__Your objective__: From the data below, return the exact lines starting at the line containing "the sample space)." and ending at the line containing "(but not too", both included, and nothing else.
********
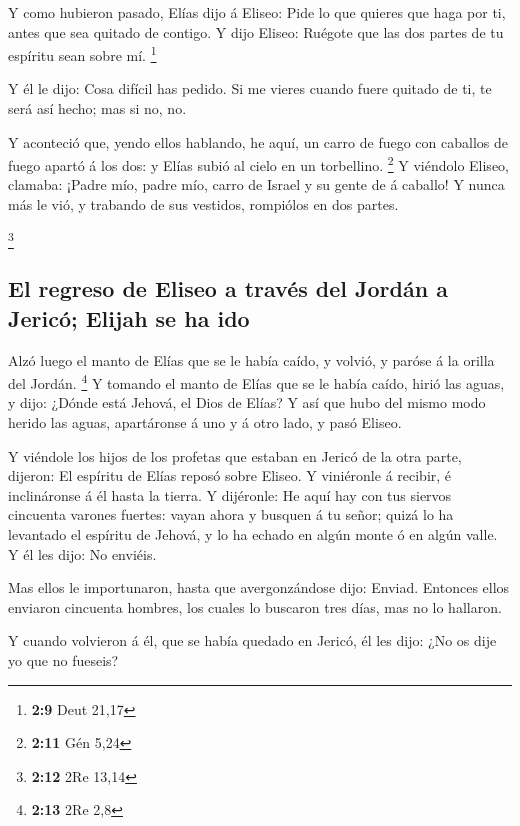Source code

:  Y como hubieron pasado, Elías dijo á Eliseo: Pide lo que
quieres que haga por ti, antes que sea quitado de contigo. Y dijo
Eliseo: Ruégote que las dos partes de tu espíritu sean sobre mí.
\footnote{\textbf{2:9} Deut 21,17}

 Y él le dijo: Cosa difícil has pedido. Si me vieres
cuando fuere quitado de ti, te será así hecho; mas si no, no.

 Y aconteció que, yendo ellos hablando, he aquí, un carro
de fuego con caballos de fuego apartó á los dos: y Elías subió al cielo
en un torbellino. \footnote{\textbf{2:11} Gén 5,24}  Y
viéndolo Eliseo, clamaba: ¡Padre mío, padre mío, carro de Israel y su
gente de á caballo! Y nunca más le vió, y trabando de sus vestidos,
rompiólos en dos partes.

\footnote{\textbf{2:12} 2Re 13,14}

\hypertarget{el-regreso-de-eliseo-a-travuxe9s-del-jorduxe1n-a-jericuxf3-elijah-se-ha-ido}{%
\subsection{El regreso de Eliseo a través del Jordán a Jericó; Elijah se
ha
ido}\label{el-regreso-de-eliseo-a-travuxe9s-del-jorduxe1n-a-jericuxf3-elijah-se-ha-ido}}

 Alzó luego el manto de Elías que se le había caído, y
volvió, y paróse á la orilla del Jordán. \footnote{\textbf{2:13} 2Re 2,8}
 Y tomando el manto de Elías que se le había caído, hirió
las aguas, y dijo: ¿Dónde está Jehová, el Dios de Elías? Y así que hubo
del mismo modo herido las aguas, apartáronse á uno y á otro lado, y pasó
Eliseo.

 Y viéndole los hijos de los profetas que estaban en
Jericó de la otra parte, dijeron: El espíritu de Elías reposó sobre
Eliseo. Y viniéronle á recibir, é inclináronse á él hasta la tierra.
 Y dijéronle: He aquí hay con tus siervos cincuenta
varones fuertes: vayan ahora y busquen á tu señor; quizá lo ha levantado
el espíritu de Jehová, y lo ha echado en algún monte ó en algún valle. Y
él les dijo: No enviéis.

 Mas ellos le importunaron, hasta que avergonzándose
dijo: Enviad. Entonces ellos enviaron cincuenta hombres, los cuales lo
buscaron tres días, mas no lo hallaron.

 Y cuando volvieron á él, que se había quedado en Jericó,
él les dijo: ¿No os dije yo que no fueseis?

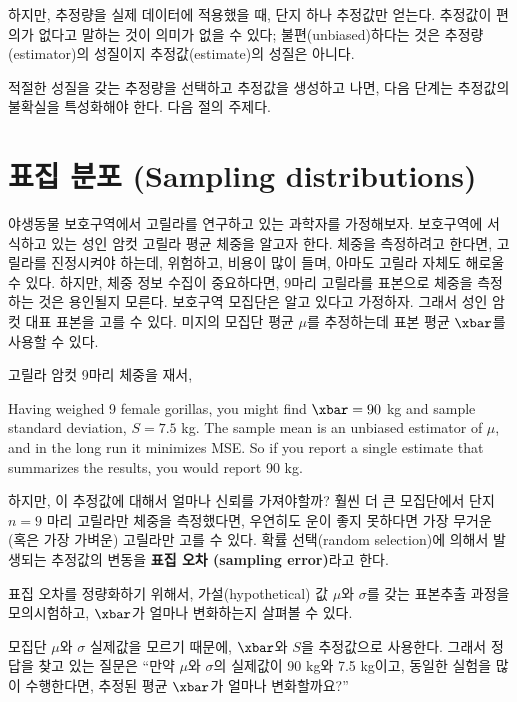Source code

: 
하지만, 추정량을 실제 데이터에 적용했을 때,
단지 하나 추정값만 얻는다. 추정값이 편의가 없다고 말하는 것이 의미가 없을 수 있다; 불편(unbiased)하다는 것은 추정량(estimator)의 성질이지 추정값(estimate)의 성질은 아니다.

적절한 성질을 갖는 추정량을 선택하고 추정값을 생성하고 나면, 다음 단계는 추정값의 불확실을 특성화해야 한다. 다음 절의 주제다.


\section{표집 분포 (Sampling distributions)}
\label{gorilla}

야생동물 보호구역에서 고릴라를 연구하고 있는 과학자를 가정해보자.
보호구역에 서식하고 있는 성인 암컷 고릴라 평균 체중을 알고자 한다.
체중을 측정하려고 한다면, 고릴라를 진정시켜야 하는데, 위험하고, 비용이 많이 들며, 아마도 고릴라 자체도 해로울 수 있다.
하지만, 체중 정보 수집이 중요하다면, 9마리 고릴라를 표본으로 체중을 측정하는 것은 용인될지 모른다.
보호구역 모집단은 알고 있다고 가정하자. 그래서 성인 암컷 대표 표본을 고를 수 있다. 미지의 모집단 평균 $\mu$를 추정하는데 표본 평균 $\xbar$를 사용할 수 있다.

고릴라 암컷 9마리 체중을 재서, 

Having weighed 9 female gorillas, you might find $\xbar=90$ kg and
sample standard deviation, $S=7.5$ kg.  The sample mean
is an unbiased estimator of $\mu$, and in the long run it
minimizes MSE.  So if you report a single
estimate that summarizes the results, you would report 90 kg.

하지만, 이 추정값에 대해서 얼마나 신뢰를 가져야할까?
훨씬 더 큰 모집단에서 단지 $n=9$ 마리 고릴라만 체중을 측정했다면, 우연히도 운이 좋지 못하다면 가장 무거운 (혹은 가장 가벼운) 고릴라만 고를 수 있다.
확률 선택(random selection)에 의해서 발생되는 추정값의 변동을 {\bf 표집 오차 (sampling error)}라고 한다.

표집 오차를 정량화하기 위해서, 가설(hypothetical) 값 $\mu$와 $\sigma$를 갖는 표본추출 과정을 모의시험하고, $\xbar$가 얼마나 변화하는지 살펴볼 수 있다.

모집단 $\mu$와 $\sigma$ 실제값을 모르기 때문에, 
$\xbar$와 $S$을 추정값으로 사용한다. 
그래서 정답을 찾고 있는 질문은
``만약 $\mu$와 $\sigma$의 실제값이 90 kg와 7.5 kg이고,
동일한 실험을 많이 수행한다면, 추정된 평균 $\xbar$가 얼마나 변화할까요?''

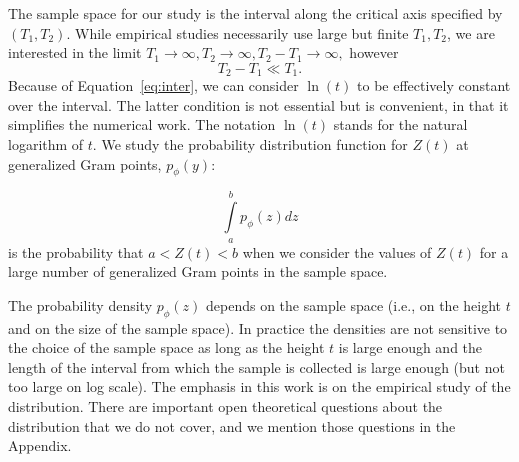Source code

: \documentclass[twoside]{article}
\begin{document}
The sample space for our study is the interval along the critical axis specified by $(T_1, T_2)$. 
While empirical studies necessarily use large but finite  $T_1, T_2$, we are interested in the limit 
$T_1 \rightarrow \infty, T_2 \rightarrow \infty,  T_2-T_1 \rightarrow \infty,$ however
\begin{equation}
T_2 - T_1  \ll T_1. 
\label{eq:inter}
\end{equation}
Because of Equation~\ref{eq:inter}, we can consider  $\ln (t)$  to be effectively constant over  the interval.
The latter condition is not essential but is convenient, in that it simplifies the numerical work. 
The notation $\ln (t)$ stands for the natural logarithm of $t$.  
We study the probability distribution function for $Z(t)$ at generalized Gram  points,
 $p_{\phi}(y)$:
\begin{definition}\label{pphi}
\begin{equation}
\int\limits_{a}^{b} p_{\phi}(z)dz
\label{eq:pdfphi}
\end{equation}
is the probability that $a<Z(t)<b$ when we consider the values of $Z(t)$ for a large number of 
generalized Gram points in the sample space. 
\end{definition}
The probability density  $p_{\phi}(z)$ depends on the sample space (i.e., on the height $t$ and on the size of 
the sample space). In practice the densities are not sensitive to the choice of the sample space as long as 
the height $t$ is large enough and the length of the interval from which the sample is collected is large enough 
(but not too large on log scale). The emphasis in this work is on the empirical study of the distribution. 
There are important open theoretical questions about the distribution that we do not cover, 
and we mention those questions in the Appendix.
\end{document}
********
__Answer below__:
the sample space). In practice the densities are not sensitive to the choice of the sample space as long as 
the height $t$ is large enough and the length of the interval from which the sample is collected is large enough 
(but not too large on log scale). The emphasis in this work is on the empirical study of the distribution. 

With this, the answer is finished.